**EXERCISE:**
Omit the pictures and copy the entries exactly.

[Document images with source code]
++++++++++
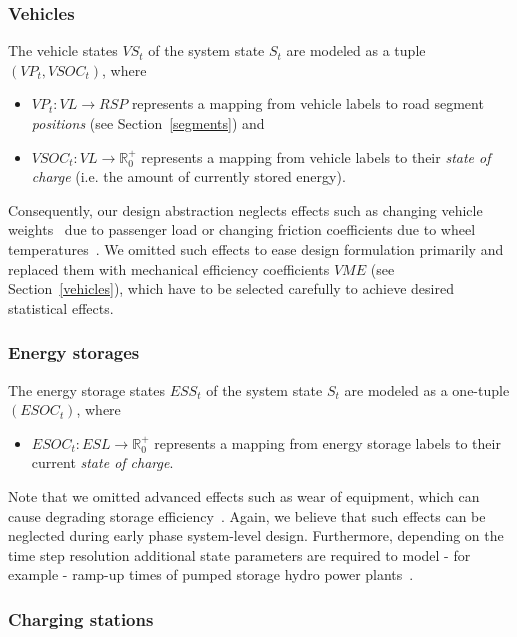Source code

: \subsubsection{Vehicles}
\label{states_vehicles}

The vehicle states $VS_t$ of the system state $S_t$ are modeled as a tuple $(VP_t, VSOC_t)$, where
\begin{itemize}
	\item $VP_t: VL \rightarrow RSP$ represents a mapping from vehicle labels to road segment \textit{positions} (see Section~\ref{segments}) and
	\item $VSOC_t: VL \rightarrow \mathbb{R}_0^+$ represents a mapping from vehicle labels to their \textit{state of charge} (i.e. the amount of currently stored energy).
\end{itemize}
Consequently, our design abstraction neglects effects such as changing vehicle weights~\cite{?} due to passenger load or changing friction coefficients due to wheel temperatures~\cite{?}. We omitted such effects to ease design formulation primarily and replaced them with mechanical efficiency coefficients $VME$ (see Section~\ref{vehicles}), which have to be selected carefully to achieve desired statistical effects.

\subsubsection{Energy storages}
\label{states_storages}

The energy storage states $ESS_t$ of the system state $S_t$ are modeled as a one-tuple $(ESOC_t)$, where
\begin{itemize}
	\item $ESOC_t: ESL \rightarrow \mathbb{R}_0^+$ represents a mapping from energy storage labels to their current \textit{state of charge}. 
\end{itemize}
Note that we omitted advanced effects such as wear of equipment, which can cause degrading storage efficiency~\cite{?}. Again, we believe that such effects can be neglected during early phase system-level design. Furthermore, depending on the time step resolution additional state parameters are required to model - for example - ramp-up times of pumped storage hydro power plants~\cite{Garcia2008}.

\subsubsection{Charging stations}
\label{states_stations}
++++++++++
**TASK RESPONSE:**
Source code

: \subsubsection{Vehicles}
\label{states_vehicles}

The vehicle states $VS_t$ of the system state $S_t$ are modeled as a tuple $(VP_t, VSOC_t)$, where
\begin{itemize}
	\item $VP_t: VL \rightarrow RSP$ represents a mapping from vehicle labels to road segment \textit{positions} (see Section~\ref{segments}) and
	\item $VSOC_t: VL \rightarrow \mathbb{R}_0^+$ represents a mapping from vehicle labels to their \textit{state of charge} (i.e. the amount of currently stored energy).
\end{itemize}
Consequently, our design abstraction neglects effects such as changing vehicle weights~\cite{?} due to passenger load or changing friction coefficients due to wheel temperatures~\cite{?}. We omitted such effects to ease design formulation primarily and replaced them with mechanical efficiency coefficients $VME$ (see Section~\ref{vehicles}), which have to be selected carefully to achieve desired statistical effects.

\subsubsection{Energy storages}
\label{states_storages}

The energy storage states $ESS_t$ of the system state $S_t$ are modeled as a one-tuple $(ESOC_t)$, where
\begin{itemize}
	\item $ESOC_t: ESL \rightarrow \mathbb{R}_0^+$ represents a mapping from energy storage labels to their current \textit{state of charge}. 
\end{itemize}
Note that we omitted advanced effects such as wear of equipment, which can cause degrading storage efficiency~\cite{?}. Again, we believe that such effects can be neglected during early phase system-level design. Furthermore, depending on the time step resolution additional state parameters are required to model - for example - ramp-up times of pumped storage hydro power plants~\cite{Garcia2008}.

\subsubsection{Charging stations}
\label{states_stations}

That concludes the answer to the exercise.